Task to complete:
Throughout the material below, how many lines include the string "free"? Reply with only the number.

Data supplied:

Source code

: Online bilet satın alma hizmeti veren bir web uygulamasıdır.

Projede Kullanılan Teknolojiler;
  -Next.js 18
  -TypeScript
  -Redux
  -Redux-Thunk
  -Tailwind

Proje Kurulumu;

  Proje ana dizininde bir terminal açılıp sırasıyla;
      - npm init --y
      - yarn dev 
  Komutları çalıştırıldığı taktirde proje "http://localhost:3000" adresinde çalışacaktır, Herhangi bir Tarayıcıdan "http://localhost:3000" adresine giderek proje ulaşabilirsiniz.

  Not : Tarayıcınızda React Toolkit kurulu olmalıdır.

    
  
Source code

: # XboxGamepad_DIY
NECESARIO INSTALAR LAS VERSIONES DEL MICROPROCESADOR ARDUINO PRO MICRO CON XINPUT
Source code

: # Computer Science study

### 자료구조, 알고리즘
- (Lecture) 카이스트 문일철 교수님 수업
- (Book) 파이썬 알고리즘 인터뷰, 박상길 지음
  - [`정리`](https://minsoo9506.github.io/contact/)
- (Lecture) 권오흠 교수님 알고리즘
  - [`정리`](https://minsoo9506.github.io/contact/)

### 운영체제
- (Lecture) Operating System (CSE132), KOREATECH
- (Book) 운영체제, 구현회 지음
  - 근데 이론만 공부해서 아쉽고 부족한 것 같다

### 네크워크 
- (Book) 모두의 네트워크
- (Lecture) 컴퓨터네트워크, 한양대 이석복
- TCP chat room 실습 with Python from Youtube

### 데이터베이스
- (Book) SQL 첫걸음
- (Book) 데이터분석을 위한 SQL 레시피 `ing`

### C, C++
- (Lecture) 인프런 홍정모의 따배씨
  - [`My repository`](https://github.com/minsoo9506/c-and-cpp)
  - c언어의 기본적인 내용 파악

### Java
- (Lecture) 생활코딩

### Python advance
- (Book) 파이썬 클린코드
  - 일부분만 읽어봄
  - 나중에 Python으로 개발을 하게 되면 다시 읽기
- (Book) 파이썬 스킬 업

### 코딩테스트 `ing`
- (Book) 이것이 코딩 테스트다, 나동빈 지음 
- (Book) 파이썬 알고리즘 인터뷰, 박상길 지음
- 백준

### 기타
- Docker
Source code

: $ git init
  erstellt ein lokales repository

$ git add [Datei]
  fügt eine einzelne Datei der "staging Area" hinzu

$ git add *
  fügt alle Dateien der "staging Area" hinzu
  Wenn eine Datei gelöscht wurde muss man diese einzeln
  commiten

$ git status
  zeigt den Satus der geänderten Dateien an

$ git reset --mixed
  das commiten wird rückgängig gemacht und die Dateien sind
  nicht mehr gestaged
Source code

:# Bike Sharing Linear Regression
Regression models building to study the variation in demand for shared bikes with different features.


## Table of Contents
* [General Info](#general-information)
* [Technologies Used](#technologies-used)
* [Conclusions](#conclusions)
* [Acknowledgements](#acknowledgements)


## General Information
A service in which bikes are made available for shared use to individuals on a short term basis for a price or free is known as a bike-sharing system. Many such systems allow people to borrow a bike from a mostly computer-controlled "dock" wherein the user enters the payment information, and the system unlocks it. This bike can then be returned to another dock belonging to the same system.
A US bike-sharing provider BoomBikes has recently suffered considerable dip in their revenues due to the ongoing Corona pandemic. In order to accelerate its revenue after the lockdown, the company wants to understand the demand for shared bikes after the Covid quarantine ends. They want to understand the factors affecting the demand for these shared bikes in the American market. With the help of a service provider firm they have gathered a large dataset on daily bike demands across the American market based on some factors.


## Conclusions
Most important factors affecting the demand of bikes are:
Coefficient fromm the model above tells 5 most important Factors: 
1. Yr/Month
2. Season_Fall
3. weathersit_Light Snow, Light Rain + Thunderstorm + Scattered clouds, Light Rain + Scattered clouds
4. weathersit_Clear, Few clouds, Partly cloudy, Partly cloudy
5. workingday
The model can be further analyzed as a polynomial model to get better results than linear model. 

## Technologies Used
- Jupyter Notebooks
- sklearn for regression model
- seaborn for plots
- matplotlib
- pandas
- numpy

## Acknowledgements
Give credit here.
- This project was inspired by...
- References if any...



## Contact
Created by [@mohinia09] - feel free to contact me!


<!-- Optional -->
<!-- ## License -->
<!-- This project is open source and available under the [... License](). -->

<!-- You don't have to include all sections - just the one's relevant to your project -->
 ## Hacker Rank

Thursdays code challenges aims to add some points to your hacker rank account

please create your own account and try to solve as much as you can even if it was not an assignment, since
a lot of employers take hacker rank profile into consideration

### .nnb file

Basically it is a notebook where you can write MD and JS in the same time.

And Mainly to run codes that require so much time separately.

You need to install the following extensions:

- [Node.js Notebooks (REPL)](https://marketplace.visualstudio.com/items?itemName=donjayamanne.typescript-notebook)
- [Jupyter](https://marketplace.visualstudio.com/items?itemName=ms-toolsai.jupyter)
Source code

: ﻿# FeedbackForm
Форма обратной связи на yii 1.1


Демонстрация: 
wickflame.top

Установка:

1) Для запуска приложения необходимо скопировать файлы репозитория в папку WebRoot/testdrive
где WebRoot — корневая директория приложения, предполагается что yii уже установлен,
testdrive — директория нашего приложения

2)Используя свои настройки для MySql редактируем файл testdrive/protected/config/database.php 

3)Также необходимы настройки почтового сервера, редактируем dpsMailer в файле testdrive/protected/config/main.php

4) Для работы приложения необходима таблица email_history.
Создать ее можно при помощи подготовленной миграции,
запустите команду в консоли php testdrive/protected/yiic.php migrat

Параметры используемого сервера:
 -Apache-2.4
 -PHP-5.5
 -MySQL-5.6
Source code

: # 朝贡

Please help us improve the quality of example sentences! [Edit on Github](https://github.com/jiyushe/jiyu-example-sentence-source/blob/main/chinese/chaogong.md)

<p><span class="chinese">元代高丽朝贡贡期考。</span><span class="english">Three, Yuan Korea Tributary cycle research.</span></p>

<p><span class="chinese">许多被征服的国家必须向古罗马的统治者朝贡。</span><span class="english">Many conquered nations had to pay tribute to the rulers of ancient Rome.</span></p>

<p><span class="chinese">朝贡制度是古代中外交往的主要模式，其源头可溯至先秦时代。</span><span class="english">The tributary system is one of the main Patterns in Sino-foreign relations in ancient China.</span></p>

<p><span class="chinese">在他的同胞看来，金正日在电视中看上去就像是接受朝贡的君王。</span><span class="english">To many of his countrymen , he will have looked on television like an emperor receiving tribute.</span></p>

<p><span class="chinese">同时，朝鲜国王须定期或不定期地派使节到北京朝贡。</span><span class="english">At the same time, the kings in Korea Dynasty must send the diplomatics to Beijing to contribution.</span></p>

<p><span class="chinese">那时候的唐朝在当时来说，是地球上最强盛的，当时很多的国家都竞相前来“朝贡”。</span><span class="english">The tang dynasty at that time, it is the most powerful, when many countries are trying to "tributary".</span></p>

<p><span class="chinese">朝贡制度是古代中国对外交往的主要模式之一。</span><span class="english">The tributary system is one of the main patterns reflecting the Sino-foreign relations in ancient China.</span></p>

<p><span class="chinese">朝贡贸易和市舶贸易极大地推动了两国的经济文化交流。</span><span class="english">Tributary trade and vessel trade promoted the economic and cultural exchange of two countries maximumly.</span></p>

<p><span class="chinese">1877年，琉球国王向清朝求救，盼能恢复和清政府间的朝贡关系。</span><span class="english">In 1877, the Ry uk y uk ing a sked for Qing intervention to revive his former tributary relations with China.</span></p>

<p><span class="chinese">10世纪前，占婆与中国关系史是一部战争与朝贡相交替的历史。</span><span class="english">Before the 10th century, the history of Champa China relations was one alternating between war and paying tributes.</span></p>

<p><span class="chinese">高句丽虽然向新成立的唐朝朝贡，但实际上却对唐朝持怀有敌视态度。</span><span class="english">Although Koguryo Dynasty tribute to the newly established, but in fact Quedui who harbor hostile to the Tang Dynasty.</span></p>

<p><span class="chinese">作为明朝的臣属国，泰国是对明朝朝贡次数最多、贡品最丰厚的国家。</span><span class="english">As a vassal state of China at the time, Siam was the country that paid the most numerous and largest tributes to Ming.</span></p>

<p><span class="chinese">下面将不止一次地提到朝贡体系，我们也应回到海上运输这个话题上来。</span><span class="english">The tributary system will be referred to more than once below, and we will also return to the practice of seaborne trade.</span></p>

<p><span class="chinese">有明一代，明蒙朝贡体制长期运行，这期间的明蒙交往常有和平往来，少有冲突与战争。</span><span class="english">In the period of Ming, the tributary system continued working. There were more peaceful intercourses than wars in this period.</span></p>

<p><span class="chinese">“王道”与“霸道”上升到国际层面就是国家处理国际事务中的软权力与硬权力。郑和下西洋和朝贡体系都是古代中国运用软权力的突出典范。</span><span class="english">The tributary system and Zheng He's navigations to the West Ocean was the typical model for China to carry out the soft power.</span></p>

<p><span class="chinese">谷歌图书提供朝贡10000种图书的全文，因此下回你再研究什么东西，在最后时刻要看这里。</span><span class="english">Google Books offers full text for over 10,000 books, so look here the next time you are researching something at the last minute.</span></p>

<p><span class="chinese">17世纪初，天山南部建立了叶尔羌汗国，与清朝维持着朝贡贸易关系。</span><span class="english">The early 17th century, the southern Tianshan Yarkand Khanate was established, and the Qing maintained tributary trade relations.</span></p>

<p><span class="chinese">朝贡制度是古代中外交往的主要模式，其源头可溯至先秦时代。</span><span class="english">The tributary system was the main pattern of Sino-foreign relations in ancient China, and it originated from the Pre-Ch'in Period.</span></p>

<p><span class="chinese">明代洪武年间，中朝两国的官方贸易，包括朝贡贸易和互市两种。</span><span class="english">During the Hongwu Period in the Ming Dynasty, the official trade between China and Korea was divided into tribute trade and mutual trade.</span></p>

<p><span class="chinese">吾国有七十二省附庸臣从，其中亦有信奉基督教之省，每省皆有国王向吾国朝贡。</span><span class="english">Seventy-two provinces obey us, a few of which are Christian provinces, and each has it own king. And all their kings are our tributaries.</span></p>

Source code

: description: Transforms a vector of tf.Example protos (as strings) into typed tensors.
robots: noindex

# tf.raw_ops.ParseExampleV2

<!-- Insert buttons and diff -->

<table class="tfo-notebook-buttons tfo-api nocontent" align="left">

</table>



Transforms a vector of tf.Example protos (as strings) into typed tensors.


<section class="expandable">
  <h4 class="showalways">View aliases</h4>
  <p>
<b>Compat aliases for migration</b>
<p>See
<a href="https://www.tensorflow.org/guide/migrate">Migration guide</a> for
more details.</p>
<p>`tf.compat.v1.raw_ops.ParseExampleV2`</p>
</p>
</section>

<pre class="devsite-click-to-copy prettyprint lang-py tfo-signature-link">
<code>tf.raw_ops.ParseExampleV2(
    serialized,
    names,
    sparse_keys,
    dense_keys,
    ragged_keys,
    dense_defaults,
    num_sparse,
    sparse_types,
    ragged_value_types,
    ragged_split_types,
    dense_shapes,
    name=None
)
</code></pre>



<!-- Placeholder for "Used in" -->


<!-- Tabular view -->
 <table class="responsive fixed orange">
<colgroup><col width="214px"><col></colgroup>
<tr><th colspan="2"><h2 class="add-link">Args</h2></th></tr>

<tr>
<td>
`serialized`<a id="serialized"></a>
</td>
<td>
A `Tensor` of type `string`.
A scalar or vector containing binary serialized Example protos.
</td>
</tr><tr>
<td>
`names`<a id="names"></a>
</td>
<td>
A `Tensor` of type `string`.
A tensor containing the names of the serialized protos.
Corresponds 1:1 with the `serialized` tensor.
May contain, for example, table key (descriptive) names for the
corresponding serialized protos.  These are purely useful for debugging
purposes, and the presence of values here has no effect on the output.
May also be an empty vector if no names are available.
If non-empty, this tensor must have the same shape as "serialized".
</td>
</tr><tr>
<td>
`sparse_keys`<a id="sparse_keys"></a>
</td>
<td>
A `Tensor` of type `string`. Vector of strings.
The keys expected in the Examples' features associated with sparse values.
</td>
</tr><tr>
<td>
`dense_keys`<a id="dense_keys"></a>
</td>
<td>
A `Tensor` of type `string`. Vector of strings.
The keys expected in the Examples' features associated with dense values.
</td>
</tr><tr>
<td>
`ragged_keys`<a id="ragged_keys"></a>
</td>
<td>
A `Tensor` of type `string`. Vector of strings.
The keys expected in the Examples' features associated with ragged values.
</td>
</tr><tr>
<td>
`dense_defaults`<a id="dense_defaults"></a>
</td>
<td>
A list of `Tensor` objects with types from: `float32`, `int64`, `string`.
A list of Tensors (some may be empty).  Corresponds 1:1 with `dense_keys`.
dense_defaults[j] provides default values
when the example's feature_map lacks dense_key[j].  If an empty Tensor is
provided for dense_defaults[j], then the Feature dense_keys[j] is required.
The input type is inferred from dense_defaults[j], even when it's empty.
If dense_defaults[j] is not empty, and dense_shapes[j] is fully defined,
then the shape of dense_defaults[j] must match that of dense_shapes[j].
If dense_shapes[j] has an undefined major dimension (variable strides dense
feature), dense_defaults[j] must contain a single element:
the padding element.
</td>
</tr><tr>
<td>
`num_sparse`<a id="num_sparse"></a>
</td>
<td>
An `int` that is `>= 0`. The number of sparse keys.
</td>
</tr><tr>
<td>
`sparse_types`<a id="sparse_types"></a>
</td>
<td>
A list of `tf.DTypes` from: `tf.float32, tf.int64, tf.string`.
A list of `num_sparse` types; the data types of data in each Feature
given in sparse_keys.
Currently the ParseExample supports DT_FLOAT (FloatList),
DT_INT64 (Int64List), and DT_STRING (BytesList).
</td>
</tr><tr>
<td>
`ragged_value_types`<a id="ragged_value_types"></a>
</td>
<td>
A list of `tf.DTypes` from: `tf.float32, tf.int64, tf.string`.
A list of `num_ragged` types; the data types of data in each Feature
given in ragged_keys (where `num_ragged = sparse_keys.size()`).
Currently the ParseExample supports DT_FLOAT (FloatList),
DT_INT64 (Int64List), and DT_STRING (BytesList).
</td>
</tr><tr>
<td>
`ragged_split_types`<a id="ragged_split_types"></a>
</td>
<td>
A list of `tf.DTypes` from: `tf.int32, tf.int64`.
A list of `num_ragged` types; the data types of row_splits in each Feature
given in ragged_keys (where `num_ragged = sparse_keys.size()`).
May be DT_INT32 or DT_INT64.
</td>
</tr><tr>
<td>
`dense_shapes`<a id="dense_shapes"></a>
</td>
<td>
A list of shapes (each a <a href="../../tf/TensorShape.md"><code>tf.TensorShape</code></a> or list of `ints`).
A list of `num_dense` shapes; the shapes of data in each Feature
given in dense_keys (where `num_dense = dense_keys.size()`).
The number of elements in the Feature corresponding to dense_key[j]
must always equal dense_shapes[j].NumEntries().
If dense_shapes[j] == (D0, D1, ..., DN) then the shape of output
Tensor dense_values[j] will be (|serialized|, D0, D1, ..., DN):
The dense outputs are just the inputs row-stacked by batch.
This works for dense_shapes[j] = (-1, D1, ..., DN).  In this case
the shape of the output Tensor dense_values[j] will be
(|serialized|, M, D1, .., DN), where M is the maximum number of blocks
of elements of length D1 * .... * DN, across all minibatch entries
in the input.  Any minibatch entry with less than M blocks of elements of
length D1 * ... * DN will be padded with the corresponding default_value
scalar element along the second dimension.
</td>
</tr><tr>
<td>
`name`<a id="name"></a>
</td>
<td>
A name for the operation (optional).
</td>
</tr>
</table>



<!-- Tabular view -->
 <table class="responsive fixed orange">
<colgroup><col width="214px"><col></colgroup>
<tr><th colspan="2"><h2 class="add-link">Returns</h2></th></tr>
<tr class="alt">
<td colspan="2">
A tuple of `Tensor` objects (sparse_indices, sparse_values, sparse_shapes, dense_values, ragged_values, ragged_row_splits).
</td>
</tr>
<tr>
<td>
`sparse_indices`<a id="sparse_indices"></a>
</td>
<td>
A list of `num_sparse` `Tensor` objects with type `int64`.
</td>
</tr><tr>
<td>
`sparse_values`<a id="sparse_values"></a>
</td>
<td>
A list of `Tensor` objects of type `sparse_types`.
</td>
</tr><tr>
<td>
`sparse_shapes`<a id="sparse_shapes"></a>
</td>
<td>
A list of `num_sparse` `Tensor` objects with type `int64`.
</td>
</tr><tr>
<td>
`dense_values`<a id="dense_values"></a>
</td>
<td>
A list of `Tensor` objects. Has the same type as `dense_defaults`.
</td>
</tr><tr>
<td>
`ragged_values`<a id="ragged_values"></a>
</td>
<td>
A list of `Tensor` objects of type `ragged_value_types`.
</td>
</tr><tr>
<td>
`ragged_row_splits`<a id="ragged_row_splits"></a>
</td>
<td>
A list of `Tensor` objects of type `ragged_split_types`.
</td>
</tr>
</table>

Written solution:
2